In our study, we used decision-level fusion. In decision-level classification fusion, we classified the modalities individually and then combined the classifier outputs as shown in Fig. 4. These results are obtained using the optimum random forest parameters listed in Table 3.

5 Emotion Recognition Results and Discussion

In order to determine the performance of the emotion recognition system robustly, we have used leave one subject out–cross validation (LOSO–CV) method. In LOSO–CV, the data is partitioned into 32 subsets, where each subset includes an individual subject’s data. Of the 32 subject subsets, 31 subsets are used for training the model and the remaining one is used for testing. This process is repeated 32 times with a different test subset. Accuracies from 32 tests are averaged to determine the performance of the emotion recognition system. We have conducted LOSO based tests both for arousal and valence dimensions.

We performed tests using each physiological signal separately. The accuracy values corresponding to different physiological signals are listed in Table 4.

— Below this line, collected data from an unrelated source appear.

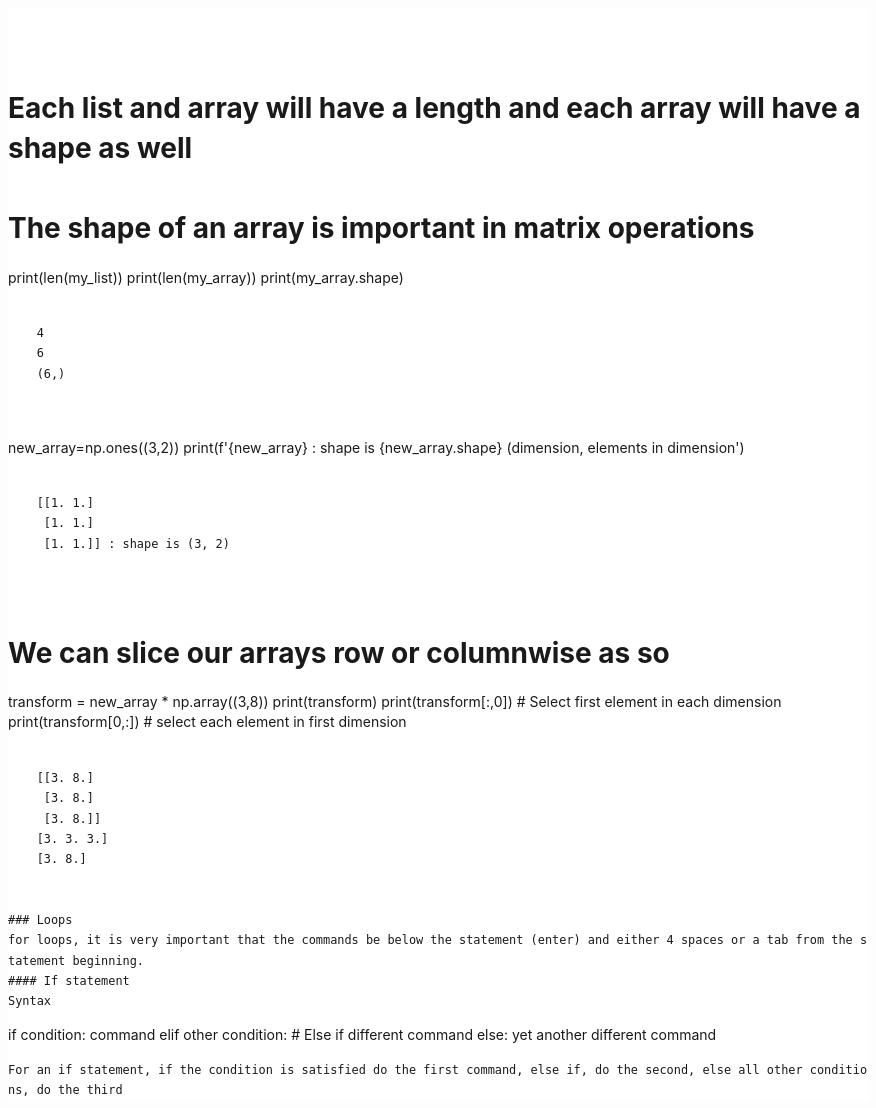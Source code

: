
 ```



```
# Each list and array will have a length and each array will have a shape as well
# The shape of an array is important in matrix operations
print(len(my_list))
print(len(my_array))
print(my_array.shape)
```

    4
    6
    (6,)



```
new_array=np.ones((3,2))
print(f'{new_array} : shape is {new_array.shape} (dimension, elements in dimension')
```

    [[1. 1.]
     [1. 1.]
     [1. 1.]] : shape is (3, 2)



```
# We can slice our arrays row or columnwise as so
transform = new_array * np.array((3,8))
print(transform)
print(transform[:,0]) # Select first element in each dimension
print(transform[0,:]) # select each element in first dimension
```

    [[3. 8.]
     [3. 8.]
     [3. 8.]]
    [3. 3. 3.]
    [3. 8.]


### Loops
for loops, it is very important that the commands be below the statement (enter) and either 4 spaces or a tab from the statement beginning.
#### If statement
Syntax
```
if condition:
  command
elif other condition: # Else if
  different command
else:
  yet another different command
```
For an if statement, if the condition is satisfied do the first command, else if, do the second, else all other conditions, do the third

```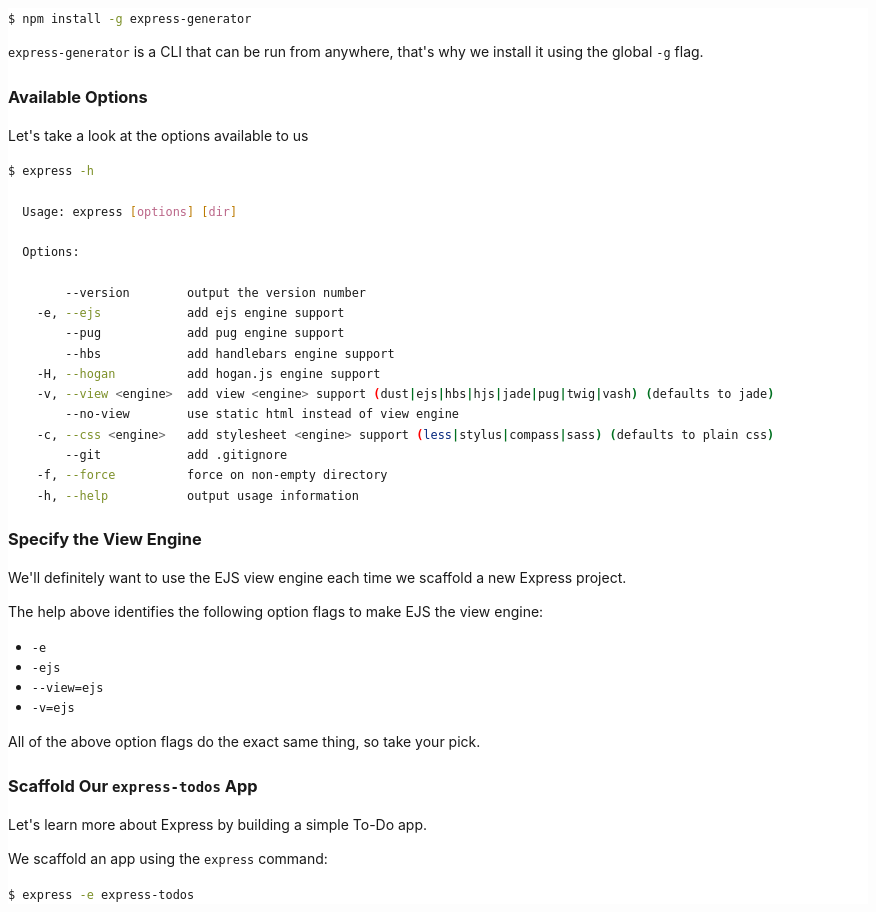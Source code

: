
 ```sh
$ npm install -g express-generator
```

`express-generator` is a CLI that can be run from anywhere, that's why we install it using the global `-g` flag.

### Available Options

Let's take a look at the options available to us

```sh
$ express -h

  Usage: express [options] [dir]

  Options:

        --version        output the version number
    -e, --ejs            add ejs engine support
        --pug            add pug engine support
        --hbs            add handlebars engine support
    -H, --hogan          add hogan.js engine support
    -v, --view <engine>  add view <engine> support (dust|ejs|hbs|hjs|jade|pug|twig|vash) (defaults to jade)
        --no-view        use static html instead of view engine
    -c, --css <engine>   add stylesheet <engine> support (less|stylus|compass|sass) (defaults to plain css)
        --git            add .gitignore
    -f, --force          force on non-empty directory
    -h, --help           output usage information
```    

### Specify the View Engine

We'll definitely want to use the EJS view engine each time we scaffold a new Express project.

The help above identifies the following option flags to make EJS the view engine:

- `-e`
- `-ejs`
- `--view=ejs`
- `-v=ejs`

All of the above option flags do the exact same thing, so take your pick.

### Scaffold Our `express-todos` App

Let's learn more about Express by building a simple To-Do app.

We scaffold an app using the `express` command:

```sh
$ express -e express-todos
```
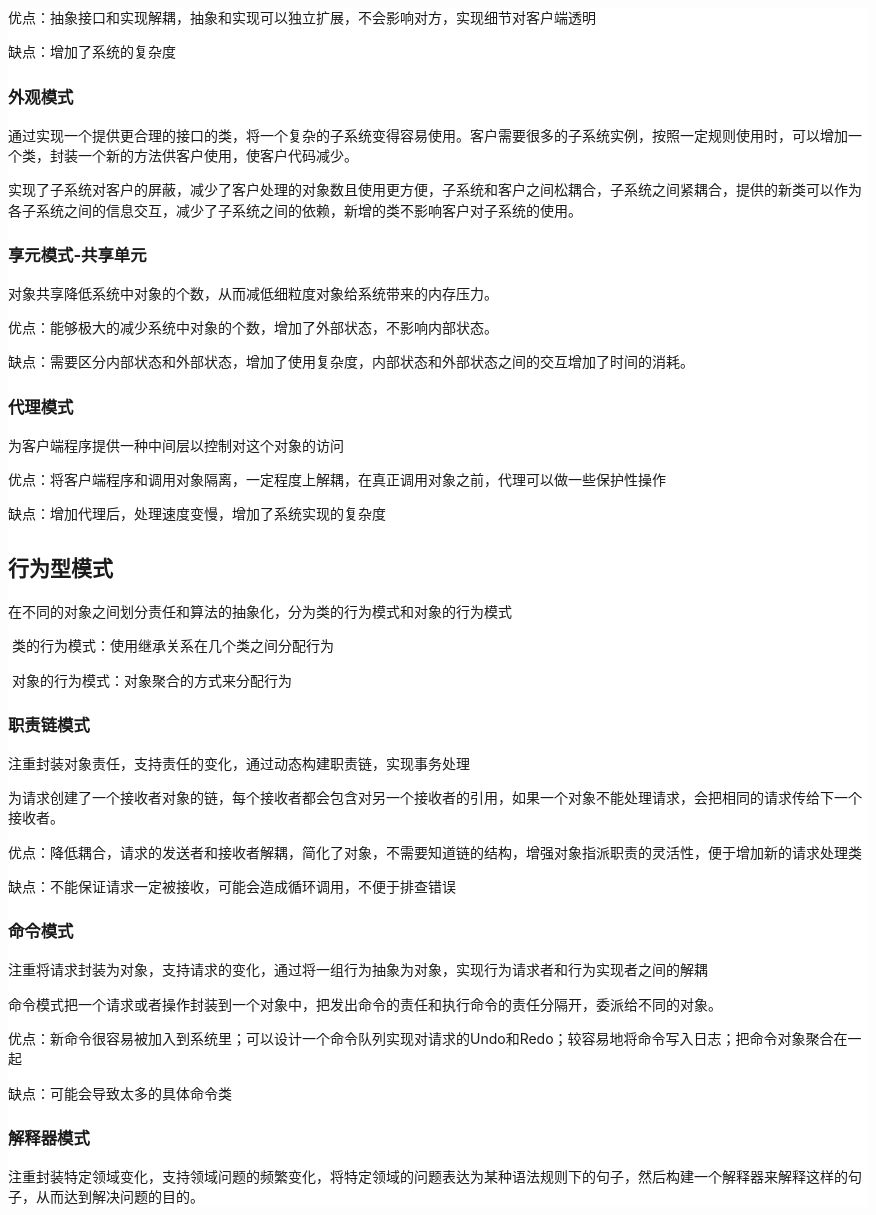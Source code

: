 优点：抽象接口和实现解耦，抽象和实现可以独立扩展，不会影响对方，实现细节对客户端透明

缺点：增加了系统的复杂度

### 外观模式

通过实现一个提供更合理的接口的类，将一个复杂的子系统变得容易使用。客户需要很多的子系统实例，按照一定规则使用时，可以增加一个类，封装一个新的方法供客户使用，使客户代码减少。

实现了子系统对客户的屏蔽，减少了客户处理的对象数且使用更方便，子系统和客户之间松耦合，子系统之间紧耦合，提供的新类可以作为各子系统之间的信息交互，减少了子系统之间的依赖，新增的类不影响客户对子系统的使用。

### 享元模式-共享单元

对象共享降低系统中对象的个数，从而减低细粒度对象给系统带来的内存压力。

优点：能够极大的减少系统中对象的个数，增加了外部状态，不影响内部状态。

缺点：需要区分内部状态和外部状态，增加了使用复杂度，内部状态和外部状态之间的交互增加了时间的消耗。

### 代理模式

为客户端程序提供一种中间层以控制对这个对象的访问

优点：将客户端程序和调用对象隔离，一定程度上解耦，在真正调用对象之前，代理可以做一些保护性操作

缺点：增加代理后，处理速度变慢，增加了系统实现的复杂度

## 行为型模式

​	在不同的对象之间划分责任和算法的抽象化，分为类的行为模式和对象的行为模式

​	类的行为模式：使用继承关系在几个类之间分配行为

​	对象的行为模式：对象聚合的方式来分配行为

### 职责链模式

注重封装对象责任，支持责任的变化，通过动态构建职责链，实现事务处理

为请求创建了一个接收者对象的链，每个接收者都会包含对另一个接收者的引用，如果一个对象不能处理请求，会把相同的请求传给下一个接收者。

优点：降低耦合，请求的发送者和接收者解耦，简化了对象，不需要知道链的结构，增强对象指派职责的灵活性，便于增加新的请求处理类

缺点：不能保证请求一定被接收，可能会造成循环调用，不便于排查错误

### 命令模式

注重将请求封装为对象，支持请求的变化，通过将一组行为抽象为对象，实现行为请求者和行为实现者之间的解耦

命令模式把一个请求或者操作封装到一个对象中，把发出命令的责任和执行命令的责任分隔开，委派给不同的对象。

优点：新命令很容易被加入到系统里；可以设计一个命令队列实现对请求的Undo和Redo；较容易地将命令写入日志；把命令对象聚合在一起

缺点：可能会导致太多的具体命令类

### 解释器模式

注重封装特定领域变化，支持领域问题的频繁变化，将特定领域的问题表达为某种语法规则下的句子，然后构建一个解释器来解释这样的句子，从而达到解决问题的目的。

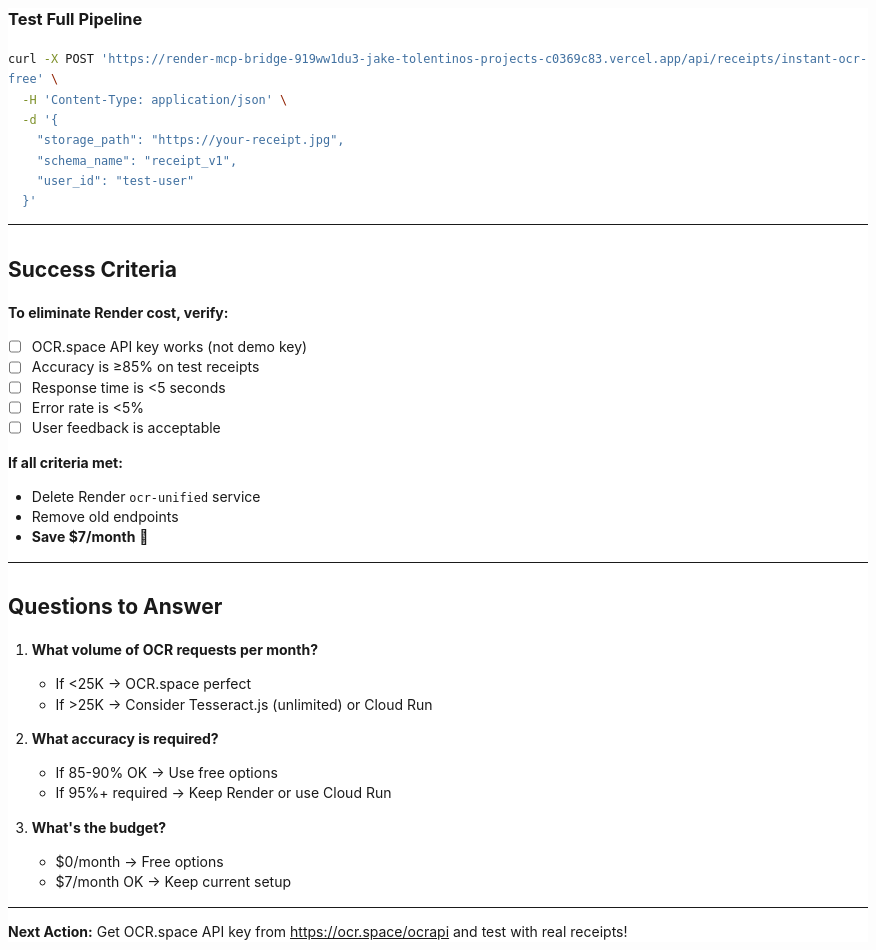 ### Test Full Pipeline
```bash
curl -X POST 'https://render-mcp-bridge-919ww1du3-jake-tolentinos-projects-c0369c83.vercel.app/api/receipts/instant-ocr-free' \
  -H 'Content-Type: application/json' \
  -d '{
    "storage_path": "https://your-receipt.jpg",
    "schema_name": "receipt_v1",
    "user_id": "test-user"
  }'
```

---

## Success Criteria

**To eliminate Render cost, verify:**
- [ ] OCR.space API key works (not demo key)
- [ ] Accuracy is ≥85% on test receipts
- [ ] Response time is <5 seconds
- [ ] Error rate is <5%
- [ ] User feedback is acceptable

**If all criteria met:**
- Delete Render `ocr-unified` service
- Remove old endpoints
- **Save $7/month** 🎉

---

## Questions to Answer

1. **What volume of OCR requests per month?**
   - If <25K → OCR.space perfect
   - If >25K → Consider Tesseract.js (unlimited) or Cloud Run

2. **What accuracy is required?**
   - If 85-90% OK → Use free options
   - If 95%+ required → Keep Render or use Cloud Run

3. **What's the budget?**
   - $0/month → Free options
   - $7/month OK → Keep current setup

---

**Next Action:** Get OCR.space API key from https://ocr.space/ocrapi and test with real receipts!
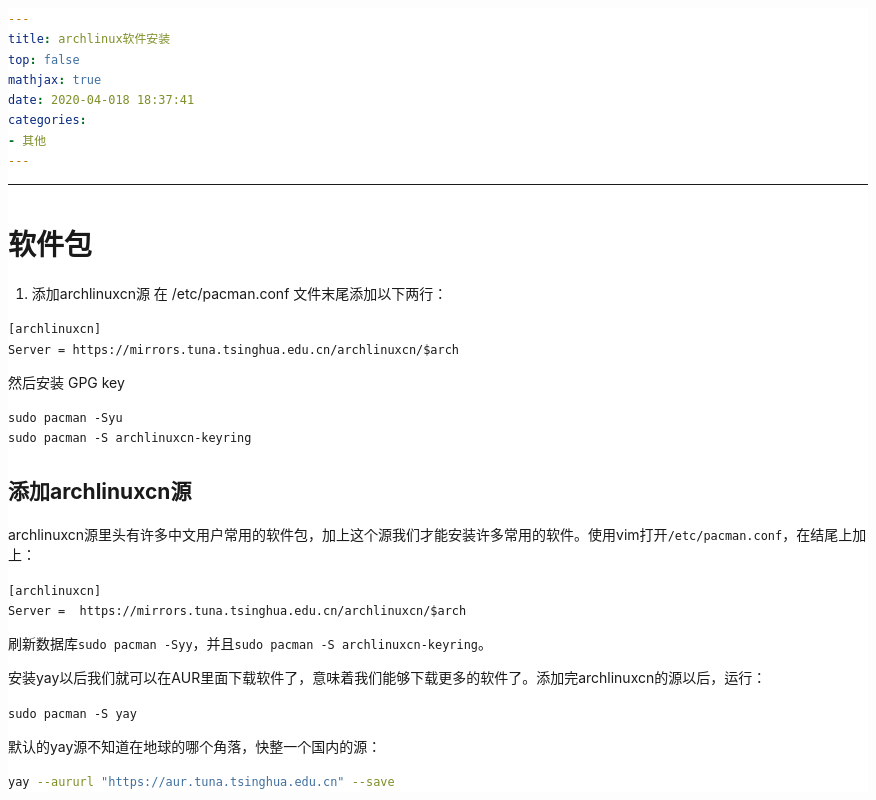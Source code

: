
 ```yaml
---
title: archlinux软件安装
top: false
mathjax: true
date: 2020-04-018 18:37:41
categories:
- 其他
---
```


-----

# 软件包



1. 添加archlinuxcn源 在 /etc/pacman.conf 文件末尾添加以下两行：

```
[archlinuxcn]
Server = https://mirrors.tuna.tsinghua.edu.cn/archlinuxcn/$arch
```


然后安装 GPG key

```
sudo pacman -Syu
sudo pacman -S archlinuxcn-keyring
```



## 添加archlinuxcn源

archlinuxcn源里头有许多中文用户常用的软件包，加上这个源我们才能安装许多常用的软件。使用vim打开`/etc/pacman.conf`，在结尾上加上：

```text
[archlinuxcn]
Server =  https://mirrors.tuna.tsinghua.edu.cn/archlinuxcn/$arch
```

刷新数据库`sudo pacman -Syy`，并且`sudo pacman -S archlinuxcn-keyring`。



安装yay以后我们就可以在AUR里面下载软件了，意味着我们能够下载更多的软件了。添加完archlinuxcn的源以后，运行：

```text
sudo pacman -S yay
```

默认的yay源不知道在地球的哪个角落，快整一个国内的源：

```bash
yay --aururl "https://aur.tuna.tsinghua.edu.cn" --save
```

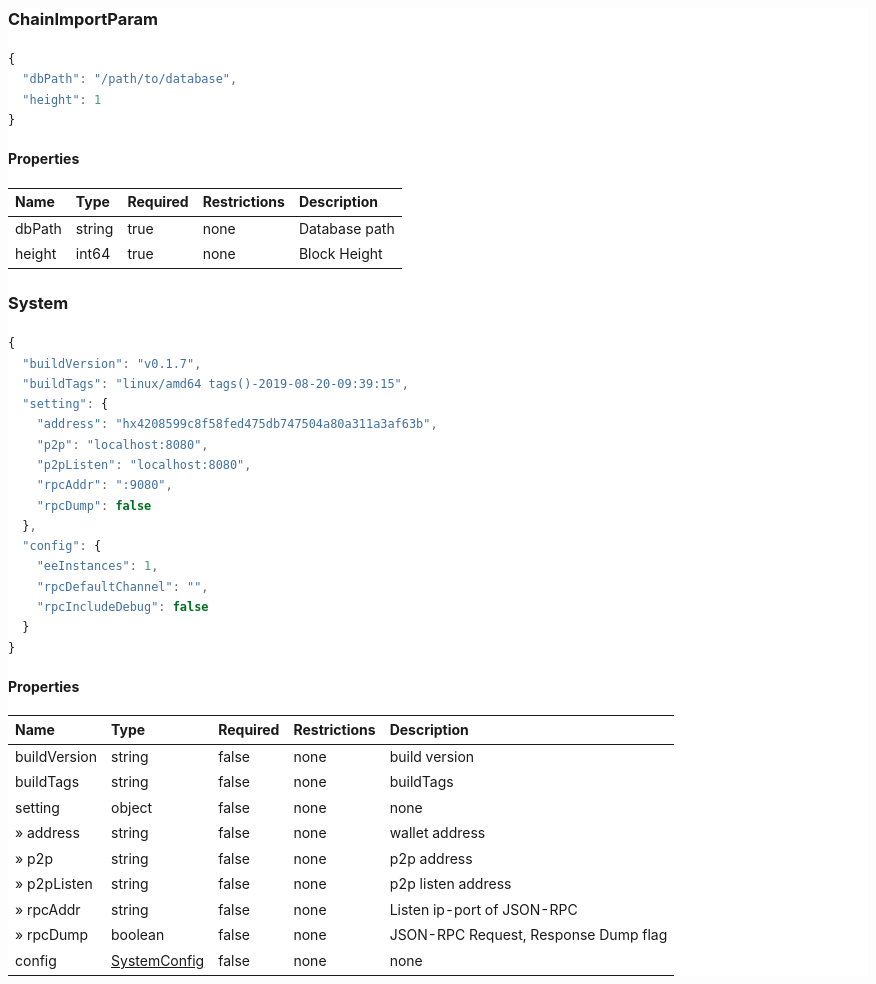### ChainImportParam <a id="tocSchainimportparam"></a>

```javascript
{
  "dbPath": "/path/to/database",
  "height": 1
}
```

#### Properties <a id="schemachainimportparam"></a>

| Name | Type | Required | Restrictions | Description |
| :--- | :--- | :--- | :--- | :--- |
| dbPath | string | true | none | Database path |
| height | int64 | true | none | Block Height |

### System <a id="tocSsystem"></a>

```javascript
{
  "buildVersion": "v0.1.7",
  "buildTags": "linux/amd64 tags()-2019-08-20-09:39:15",
  "setting": {
    "address": "hx4208599c8f58fed475db747504a80a311a3af63b",
    "p2p": "localhost:8080",
    "p2pListen": "localhost:8080",
    "rpcAddr": ":9080",
    "rpcDump": false
  },
  "config": {
    "eeInstances": 1,
    "rpcDefaultChannel": "",
    "rpcIncludeDebug": false
  }
}
```

#### Properties <a id="schemasystem"></a>

| Name | Type | Required | Restrictions | Description |
| :--- | :--- | :--- | :--- | :--- |
| buildVersion | string | false | none | build version |
| buildTags | string | false | none | buildTags |
| setting | object | false | none | none |
| » address | string | false | none | wallet address |
| » p2p | string | false | none | p2p address |
| » p2pListen | string | false | none | p2p listen address |
| » rpcAddr | string | false | none | Listen ip-port of JSON-RPC |
| » rpcDump | boolean | false | none | JSON-RPC Request, Response Dump flag |
| config | [SystemConfig](goloop_admin_api.md#schemasystemconfig) | false | none | none |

Table 4 Single modality and decision level fusion accuracy results

Using decision level fusion described in Sect. 4.5, accuracy improved from 69.86 to 73.08% for arousal, and from 69.53 to 72.18% for valence. Results indicate that using multimodal physiological signal sources improved accuracy rate compared to using modalities separately. This improvement is shown in Fig. 5.

Fig. 5
figure 5

Accuracy of both arousal and valence improved by using data from all modalities simultaneously via decision level fusion

Recognizing arousal and valence values directly from biosensors is a challenging task. We showed that there is relationship between RB, PPG and FFT signals and arousal and valence. Results indicate that decision level fusion of multi modal data yields an improvement in the accuracy rate in both arousal and valence dimensions.

This work has certain limitations. Firstly, the number of subjects used in the tests should be increased for more robust results. Also, the system performance is dependent on the handcrafted feature set. We have used basic descriptive statistics to extract features from signals. However, a broader feature set can also be considered and the effect of each feature also can be analyzed.

An application of the emotion recognition system proposed in this work is an emotion-aware health monitoring system for elderly people that live alone. An increasing number of elderly people require continuous monitoring of their health and emotional states. A remote monitoring system may allow an early action in case of dangerous situations for elderly persons’ lives (depression, anxiety, state before a heart attack or a stroke, etc.).

Seafarers, long-distance drivers, and pilots may also benefit from an emotion aware monitoring system. Pilots must control their emotions to ensure flight safety [30]. Similarly, drivers are expected to keep control of their emotions, and know how to deal with emotions. Such a monitoring system can be integrated to an airplane, car/truck or ship cabin. Alternatively, pilots, seafarers, and long-distance drivers may be screened before the beginning of each task. Screening operators of critical systems is an active research area [31,32,33,34].

6 Conclusion

This study demonstrated a framework for emotion recognition using multimodal physiological signals from respiratory belt, photo plethysmography and fingertip temperature. It is shown that decision level fusion from multiple classifiers (one per signal source) improved the accuracy rate of emotion recognition both for arousal and valence dimensions.

The results also indicate that emotion recognition from physiological signals is still a challenging task. Although, emotion recognition accuracy is improved with three input sources in this study, more sources might be required for more robust and reliable recognition such as EEG, ECG, etc. However, this brings a trade-off between an ergonomic data collection system and emotion recognition accuracy. We preferred the RB, PPR and FTT as these physiological signals are easy to collect with relatively compact and ergonomic wearable devices.

The proposed emotion recognition system can be used for emotion aware health monitoring. This may enable systems to generate healthcare actions from the subject’s temporal emotion changes.